Exercise requirements:
Read the records below. Copy each line where the string "document" occurs.

::::::

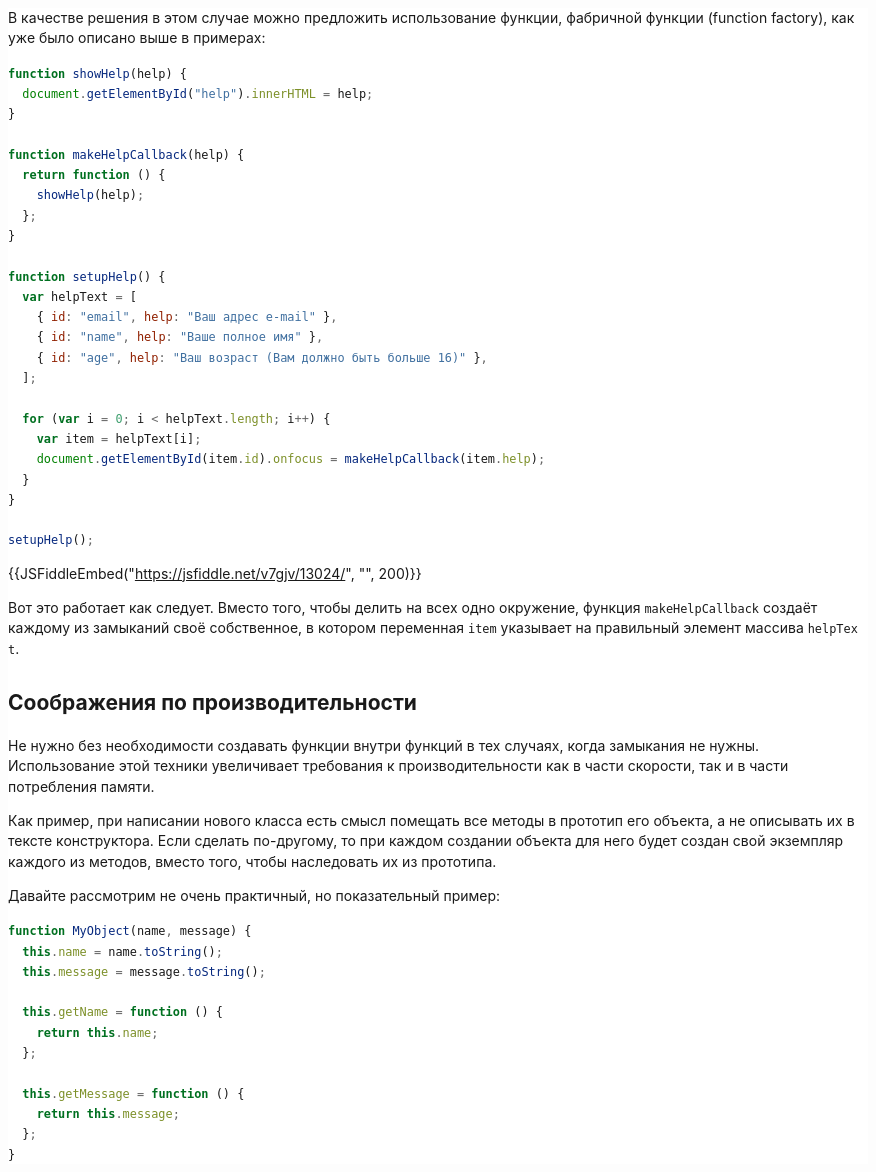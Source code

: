 В качестве решения в этом случае можно предложить использование функции, фабричной функции (function factory), как уже было описано выше в примерах:

```js
function showHelp(help) {
  document.getElementById("help").innerHTML = help;
}

function makeHelpCallback(help) {
  return function () {
    showHelp(help);
  };
}

function setupHelp() {
  var helpText = [
    { id: "email", help: "Ваш адрес e-mail" },
    { id: "name", help: "Ваше полное имя" },
    { id: "age", help: "Ваш возраст (Вам должно быть больше 16)" },
  ];

  for (var i = 0; i < helpText.length; i++) {
    var item = helpText[i];
    document.getElementById(item.id).onfocus = makeHelpCallback(item.help);
  }
}

setupHelp();
```

{{JSFiddleEmbed("https://jsfiddle.net/v7gjv/13024/", "", 200)}}

Вот это работает как следует. Вместо того, чтобы делить на всех одно окружение, функция `makeHelpCallback` создаёт каждому из замыканий своё собственное, в котором переменная `item` указывает на правильный элемент массива `helpText`.

## Соображения по производительности

Не нужно без необходимости создавать функции внутри функций в тех случаях, когда замыкания не нужны. Использование этой техники увеличивает требования к производительности как в части скорости, так и в части потребления памяти.

Как пример, при написании нового класса есть смысл помещать все методы в прототип его объекта, а не описывать их в тексте конструктора. Если сделать по-другому, то при каждом создании объекта для него будет создан свой экземпляр каждого из методов, вместо того, чтобы наследовать их из прототипа.

Давайте рассмотрим не очень практичный, но показательный пример:

```js
function MyObject(name, message) {
  this.name = name.toString();
  this.message = message.toString();

  this.getName = function () {
    return this.name;
  };

  this.getMessage = function () {
    return this.message;
  };
}
```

::::::

Answer section:
  document.getElementById("help").innerHTML = help;
    document.getElementById(item.id).onfocus = makeHelpCallback(item.help);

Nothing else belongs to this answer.